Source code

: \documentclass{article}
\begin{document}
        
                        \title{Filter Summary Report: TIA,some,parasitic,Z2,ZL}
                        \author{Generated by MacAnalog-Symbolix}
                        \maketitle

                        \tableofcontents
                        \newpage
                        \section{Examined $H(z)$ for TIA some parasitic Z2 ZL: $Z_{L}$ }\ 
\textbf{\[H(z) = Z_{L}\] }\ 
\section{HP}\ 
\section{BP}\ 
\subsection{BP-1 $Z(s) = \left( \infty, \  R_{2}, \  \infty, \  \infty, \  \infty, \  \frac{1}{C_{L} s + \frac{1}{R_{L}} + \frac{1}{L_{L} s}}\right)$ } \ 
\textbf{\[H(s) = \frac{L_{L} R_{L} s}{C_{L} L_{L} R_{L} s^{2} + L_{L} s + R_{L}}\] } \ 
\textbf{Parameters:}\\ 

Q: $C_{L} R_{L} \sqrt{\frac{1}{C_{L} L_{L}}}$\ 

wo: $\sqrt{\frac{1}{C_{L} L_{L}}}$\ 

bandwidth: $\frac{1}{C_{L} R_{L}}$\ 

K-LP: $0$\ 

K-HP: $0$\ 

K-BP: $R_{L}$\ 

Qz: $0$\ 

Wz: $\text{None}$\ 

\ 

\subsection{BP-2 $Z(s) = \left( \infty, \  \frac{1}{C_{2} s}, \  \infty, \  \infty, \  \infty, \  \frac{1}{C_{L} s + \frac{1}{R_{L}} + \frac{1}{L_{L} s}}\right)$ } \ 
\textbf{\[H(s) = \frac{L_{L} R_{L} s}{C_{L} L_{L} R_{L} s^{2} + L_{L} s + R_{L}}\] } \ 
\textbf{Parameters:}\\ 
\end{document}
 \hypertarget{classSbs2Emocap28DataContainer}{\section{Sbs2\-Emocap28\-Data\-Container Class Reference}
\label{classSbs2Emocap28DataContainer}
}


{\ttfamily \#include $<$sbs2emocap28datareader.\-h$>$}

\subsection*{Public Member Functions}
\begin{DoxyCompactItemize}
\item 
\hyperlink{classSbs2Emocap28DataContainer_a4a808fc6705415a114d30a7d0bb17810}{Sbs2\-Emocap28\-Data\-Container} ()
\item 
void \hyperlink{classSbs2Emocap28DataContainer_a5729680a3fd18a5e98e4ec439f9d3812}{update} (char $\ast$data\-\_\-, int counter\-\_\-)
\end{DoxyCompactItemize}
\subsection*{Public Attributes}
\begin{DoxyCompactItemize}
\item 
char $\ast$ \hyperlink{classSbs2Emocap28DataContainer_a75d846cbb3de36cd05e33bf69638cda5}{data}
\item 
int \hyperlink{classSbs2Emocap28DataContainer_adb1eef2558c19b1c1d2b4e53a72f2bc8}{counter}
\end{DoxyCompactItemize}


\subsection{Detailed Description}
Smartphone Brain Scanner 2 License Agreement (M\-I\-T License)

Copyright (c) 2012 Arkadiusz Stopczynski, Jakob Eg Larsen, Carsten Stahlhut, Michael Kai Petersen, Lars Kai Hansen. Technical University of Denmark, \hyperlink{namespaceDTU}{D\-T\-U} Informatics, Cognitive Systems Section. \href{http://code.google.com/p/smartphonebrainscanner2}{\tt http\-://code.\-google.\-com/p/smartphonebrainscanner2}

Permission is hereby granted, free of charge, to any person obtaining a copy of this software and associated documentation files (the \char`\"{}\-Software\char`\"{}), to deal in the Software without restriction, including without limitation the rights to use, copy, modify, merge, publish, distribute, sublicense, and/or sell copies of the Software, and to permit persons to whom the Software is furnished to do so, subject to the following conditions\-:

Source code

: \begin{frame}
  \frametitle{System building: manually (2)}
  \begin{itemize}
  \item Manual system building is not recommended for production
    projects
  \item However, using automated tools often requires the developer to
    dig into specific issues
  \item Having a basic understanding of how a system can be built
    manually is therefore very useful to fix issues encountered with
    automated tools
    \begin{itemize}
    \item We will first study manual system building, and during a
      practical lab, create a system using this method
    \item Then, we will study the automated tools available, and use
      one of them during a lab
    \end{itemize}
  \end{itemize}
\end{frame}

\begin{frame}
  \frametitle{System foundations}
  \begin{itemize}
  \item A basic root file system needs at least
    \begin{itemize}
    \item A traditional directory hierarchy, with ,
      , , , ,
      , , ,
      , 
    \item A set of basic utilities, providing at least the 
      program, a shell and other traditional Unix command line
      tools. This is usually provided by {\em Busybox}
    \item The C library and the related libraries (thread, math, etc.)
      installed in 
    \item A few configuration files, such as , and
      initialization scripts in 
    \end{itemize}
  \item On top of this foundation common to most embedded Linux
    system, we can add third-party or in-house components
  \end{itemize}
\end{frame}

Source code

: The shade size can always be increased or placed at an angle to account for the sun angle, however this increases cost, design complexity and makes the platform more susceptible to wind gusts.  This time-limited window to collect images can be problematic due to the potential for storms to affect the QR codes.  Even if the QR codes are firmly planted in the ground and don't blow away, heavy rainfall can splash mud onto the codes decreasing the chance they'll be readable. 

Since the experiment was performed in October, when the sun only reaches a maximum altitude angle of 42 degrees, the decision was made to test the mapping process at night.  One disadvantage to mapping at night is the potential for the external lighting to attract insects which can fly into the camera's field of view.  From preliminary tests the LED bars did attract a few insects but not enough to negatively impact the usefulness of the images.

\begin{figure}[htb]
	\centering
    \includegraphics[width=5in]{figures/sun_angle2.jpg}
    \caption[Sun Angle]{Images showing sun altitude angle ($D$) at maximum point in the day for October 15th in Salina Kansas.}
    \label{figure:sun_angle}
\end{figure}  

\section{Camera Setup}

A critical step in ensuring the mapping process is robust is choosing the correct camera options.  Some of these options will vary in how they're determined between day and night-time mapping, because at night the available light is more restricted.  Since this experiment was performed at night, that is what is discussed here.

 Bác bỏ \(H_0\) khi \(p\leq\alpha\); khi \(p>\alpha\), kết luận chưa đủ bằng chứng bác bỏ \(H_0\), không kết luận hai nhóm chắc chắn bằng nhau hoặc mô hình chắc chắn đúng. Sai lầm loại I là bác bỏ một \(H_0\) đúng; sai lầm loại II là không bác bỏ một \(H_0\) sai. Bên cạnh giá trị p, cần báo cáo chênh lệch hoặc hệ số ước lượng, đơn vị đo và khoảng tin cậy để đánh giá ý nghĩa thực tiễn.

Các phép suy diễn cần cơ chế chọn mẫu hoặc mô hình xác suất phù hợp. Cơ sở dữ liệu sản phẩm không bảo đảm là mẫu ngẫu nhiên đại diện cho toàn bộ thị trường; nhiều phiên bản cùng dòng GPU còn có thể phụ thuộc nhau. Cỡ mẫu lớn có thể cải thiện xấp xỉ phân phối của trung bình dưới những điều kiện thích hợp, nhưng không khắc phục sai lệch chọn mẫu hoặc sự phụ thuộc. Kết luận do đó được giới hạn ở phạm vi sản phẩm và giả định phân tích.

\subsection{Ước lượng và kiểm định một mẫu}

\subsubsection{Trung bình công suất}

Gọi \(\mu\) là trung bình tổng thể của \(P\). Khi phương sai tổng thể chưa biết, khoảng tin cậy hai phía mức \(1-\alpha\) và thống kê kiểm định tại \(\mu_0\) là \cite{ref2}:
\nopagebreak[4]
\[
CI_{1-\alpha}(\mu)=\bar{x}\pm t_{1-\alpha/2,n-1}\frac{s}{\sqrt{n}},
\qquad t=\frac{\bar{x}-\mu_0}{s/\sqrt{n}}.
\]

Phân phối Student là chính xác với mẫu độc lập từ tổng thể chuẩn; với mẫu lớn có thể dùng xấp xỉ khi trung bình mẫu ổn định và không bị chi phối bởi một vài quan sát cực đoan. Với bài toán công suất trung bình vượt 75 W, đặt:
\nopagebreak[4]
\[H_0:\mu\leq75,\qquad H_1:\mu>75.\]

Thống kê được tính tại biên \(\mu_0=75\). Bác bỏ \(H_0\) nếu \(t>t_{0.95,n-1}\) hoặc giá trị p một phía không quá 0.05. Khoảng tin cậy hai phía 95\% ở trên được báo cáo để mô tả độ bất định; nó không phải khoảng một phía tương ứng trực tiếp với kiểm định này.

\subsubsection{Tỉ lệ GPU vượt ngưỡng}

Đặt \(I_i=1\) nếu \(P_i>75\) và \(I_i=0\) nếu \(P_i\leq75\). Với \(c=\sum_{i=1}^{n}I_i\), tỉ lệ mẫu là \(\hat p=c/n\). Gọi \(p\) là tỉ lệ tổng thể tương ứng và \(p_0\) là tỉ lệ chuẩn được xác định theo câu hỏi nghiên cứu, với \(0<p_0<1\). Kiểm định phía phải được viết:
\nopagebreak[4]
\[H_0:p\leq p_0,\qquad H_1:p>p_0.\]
........
Based on the material above, how many lines contain the string "vượt"? State the number alone.

2